Gene signature simulation
To generate gold standard gene signatures, we first identified differentially expressed genes using MAST29 (hurdle model with default settings). To generate an up-gene signature that contains 50 genes at the noise level x, we randomly selected 50*x genes from the up regulated genes, and selected 50*(1-x) genes from the other genes including down regulated genes and genes that do not show differential expression. This process was repeated for 200 times to generate 200 such signatures. Similar procedures were used to generate signatures at sizes 100, 150, 200 and 300 at noise levels 0, 20%, 40%, 60% and 80% for both up and down directions. In total, 5000 gene sets were generated per data set for each direction. All four methods were utilized to score these gene sets.
Down sampling
We subset 100 tumor cells per data set for down sampling. The R package “scuttle”43 was used to down sample each cell to 50% total coverage. The down sampled data sets were then scaled back to ensure equal total coverage before comparison.
Data Availability
Single cell data sets used in this study including their downloading sources were listed in Supplementary Table 1. Gene sets were downloaded from MSigDB v.7.2 (http://www.gsea-msigdb.org/gsea/msigdb/index.jsp) for C2, C3 and Hallmark modules. JASMINE source code is available on Github (https://github.com/NNoureen/JASMINE).
Conflict of Interest Statement
None declared.
Supplementary Table 1. Datasets used in the study. Details of the 10 datasets evaluated, including source, size, platform, annotation etc.
Supplementary Fig 1. Bias in gene counts. Number of genes expressed in tumor and normal cell types across 7 single cell data sets including Colorectal cancer (CRC), Liver cancer (LIHC), Head and Neck Cancer (HNSC), Melanoma and Clear Cell Renal Carcinoma (ccRCC). Maroon colors represent tumor cell populations in each data set while blue represents normal cell populations across all data sets. Note that in the LIHC dataset, CAF, TAM, TEC are cancer-associated fibroblasts, tumor-associated macrophages, and tumor-related endothelial cells.

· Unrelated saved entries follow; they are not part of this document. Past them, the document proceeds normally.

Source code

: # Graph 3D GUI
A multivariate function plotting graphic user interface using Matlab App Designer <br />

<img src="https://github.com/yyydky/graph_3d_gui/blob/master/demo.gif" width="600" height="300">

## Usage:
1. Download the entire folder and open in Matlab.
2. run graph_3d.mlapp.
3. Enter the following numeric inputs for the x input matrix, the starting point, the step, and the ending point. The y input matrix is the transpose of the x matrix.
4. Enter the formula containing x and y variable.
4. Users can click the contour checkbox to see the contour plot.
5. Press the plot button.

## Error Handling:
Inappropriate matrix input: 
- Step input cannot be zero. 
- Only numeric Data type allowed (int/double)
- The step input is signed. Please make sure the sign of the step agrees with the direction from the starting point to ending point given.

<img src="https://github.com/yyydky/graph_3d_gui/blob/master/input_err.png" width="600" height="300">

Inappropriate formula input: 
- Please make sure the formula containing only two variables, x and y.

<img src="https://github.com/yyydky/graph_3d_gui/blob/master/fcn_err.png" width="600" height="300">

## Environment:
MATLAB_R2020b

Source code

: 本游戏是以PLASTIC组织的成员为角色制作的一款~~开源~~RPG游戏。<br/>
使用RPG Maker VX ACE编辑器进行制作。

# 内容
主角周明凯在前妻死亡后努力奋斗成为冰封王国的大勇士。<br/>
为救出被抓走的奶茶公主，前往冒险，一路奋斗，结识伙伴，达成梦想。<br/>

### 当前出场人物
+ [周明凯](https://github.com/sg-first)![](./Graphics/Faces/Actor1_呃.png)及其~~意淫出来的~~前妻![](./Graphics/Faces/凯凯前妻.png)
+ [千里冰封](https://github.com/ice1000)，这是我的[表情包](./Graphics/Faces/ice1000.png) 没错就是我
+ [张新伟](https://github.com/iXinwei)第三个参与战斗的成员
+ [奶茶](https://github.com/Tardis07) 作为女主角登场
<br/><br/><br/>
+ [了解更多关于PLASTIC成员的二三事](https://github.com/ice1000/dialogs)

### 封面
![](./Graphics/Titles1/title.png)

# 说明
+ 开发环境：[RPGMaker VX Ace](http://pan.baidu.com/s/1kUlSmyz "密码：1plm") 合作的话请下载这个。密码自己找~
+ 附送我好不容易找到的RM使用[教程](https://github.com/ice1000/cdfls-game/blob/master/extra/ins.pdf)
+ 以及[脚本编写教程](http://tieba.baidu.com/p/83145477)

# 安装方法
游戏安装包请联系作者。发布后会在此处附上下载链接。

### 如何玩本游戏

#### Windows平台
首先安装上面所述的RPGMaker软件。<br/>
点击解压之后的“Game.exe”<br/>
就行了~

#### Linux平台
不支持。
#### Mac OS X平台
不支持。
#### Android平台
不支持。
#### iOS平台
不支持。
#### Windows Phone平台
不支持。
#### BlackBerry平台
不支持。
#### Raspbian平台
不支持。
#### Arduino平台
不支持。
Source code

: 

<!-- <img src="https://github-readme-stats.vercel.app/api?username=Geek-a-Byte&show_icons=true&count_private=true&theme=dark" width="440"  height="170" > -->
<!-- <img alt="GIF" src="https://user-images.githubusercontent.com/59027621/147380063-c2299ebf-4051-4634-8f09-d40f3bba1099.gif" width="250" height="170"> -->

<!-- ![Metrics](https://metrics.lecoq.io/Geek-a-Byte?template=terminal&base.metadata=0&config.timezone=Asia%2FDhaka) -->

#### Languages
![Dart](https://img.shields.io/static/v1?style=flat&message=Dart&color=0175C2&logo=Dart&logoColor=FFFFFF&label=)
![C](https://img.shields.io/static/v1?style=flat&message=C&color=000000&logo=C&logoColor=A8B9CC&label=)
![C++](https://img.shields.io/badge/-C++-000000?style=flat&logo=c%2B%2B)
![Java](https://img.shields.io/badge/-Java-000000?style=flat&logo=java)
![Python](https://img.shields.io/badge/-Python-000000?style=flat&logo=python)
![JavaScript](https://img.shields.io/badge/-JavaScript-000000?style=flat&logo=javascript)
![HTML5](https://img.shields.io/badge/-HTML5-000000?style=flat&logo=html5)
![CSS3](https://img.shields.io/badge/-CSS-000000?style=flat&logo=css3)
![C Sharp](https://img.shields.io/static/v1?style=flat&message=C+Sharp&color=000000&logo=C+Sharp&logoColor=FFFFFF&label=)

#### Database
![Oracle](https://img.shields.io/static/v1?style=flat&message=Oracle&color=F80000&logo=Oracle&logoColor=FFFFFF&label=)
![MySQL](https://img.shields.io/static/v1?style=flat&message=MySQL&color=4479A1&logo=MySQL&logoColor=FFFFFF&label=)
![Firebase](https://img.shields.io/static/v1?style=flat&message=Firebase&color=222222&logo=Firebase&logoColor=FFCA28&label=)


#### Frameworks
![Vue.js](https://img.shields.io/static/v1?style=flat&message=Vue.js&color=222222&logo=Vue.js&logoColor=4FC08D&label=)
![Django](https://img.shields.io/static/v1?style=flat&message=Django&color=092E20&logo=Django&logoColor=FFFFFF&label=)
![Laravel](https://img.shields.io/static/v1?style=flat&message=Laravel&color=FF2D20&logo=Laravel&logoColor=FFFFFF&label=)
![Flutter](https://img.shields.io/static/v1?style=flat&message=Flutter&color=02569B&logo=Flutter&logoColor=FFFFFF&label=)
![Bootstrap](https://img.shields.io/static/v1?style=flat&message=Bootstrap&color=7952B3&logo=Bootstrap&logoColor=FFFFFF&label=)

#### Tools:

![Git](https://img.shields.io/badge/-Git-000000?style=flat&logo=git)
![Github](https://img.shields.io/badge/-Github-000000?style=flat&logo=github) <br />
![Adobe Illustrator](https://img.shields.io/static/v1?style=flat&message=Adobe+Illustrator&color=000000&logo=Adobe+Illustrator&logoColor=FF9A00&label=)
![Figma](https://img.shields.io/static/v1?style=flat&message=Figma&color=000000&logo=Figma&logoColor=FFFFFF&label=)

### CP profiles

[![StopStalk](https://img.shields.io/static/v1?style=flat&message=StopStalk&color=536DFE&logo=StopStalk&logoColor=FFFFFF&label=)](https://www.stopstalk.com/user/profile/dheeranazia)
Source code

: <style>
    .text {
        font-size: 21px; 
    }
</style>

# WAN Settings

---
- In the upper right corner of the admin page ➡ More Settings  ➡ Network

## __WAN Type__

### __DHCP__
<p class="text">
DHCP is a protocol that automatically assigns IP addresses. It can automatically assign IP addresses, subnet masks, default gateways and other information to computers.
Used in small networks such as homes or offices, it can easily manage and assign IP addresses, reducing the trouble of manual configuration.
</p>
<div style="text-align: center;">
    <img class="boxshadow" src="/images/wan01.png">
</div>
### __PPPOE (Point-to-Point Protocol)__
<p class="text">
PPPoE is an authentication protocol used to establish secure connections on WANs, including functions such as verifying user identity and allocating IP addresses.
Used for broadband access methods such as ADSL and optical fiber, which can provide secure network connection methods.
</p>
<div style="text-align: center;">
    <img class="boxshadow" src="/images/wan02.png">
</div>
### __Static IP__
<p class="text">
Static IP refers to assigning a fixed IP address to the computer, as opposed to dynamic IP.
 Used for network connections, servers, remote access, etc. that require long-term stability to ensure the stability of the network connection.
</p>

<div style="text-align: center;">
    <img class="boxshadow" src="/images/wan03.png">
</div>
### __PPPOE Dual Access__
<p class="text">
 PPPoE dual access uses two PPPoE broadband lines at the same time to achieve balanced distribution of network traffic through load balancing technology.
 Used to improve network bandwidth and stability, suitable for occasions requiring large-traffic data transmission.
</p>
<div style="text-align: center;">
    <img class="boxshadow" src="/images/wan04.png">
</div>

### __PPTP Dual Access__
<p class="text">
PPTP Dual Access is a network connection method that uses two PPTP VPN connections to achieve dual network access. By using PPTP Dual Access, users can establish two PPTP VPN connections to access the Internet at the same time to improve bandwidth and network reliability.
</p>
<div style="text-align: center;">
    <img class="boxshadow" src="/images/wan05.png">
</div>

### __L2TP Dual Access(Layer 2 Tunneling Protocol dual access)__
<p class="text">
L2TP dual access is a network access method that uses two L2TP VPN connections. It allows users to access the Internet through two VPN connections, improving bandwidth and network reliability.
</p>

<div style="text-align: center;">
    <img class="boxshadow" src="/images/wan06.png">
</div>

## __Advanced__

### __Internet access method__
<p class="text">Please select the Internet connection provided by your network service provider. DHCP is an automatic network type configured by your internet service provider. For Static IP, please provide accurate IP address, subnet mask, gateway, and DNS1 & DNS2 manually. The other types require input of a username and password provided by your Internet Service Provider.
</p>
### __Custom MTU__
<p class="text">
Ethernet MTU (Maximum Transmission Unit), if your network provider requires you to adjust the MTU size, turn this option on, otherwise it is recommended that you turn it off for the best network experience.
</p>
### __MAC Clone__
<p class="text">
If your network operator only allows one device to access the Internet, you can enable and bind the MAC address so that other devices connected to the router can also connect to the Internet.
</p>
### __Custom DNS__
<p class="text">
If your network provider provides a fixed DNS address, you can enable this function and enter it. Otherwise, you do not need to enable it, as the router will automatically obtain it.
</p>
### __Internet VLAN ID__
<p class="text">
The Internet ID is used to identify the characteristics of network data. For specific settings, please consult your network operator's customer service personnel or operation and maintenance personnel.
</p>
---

Supplementary Fig 2. Bias in gene counts at signature level. Each column is one signature (total n=7600), and each row represents one dataset. Color represents log2(Tumor/Normal) in terms of expressed genes in the signature. A few datasets, including GBM, BRCA, Prostate, do not show significant bias in signature gene counts between tumor and normal, even though the overall gene counts differ. Therefore, these three datasets were dropped from our analysis.
Supplementary Fig 3. Patterns of up and down regulated signatures comparing tumor and normal cell populations across four additional datasets, including (a) astrocytoma, (b) IDHwt GBM (c) Liver, and (d) Melanoma. The size of each dot represents the percentage of up or down signatures over all signatures tested (n=7600).
Supplementary Fig 4. Benchmarking sensitivity using simulated gene signatures. We simulated four gene set sizes (50,100,150,200 and 300), each with five levels of noise (0, 20%, 40%, 60% and 80%). For each size/noise combination, we randomly generated 1000 signatures. The results shown in this figure are average of the 1000 random signatures. (a) Detection sensitivity for up gene signatures. Deeper color indicates lower recovery rates (thus more misses). (b) detection sensitivity for down signatures.
Supplementary Fig 5. Comparison of calling results from the four methods across the seven datasets. In heatmap, each column represents one signature. Blue, down signature; Red, up signature.
Supplementary Fig 6. Consistency with consensus and pairwise comparison. (a) Sensitivity and false positive benchmarked against the consensus calls (signatures called by at least two methods). (b) Spearman correlation of Cohen’s d broken down to each dataset.
Footnotes
Github link was added; author list was updated.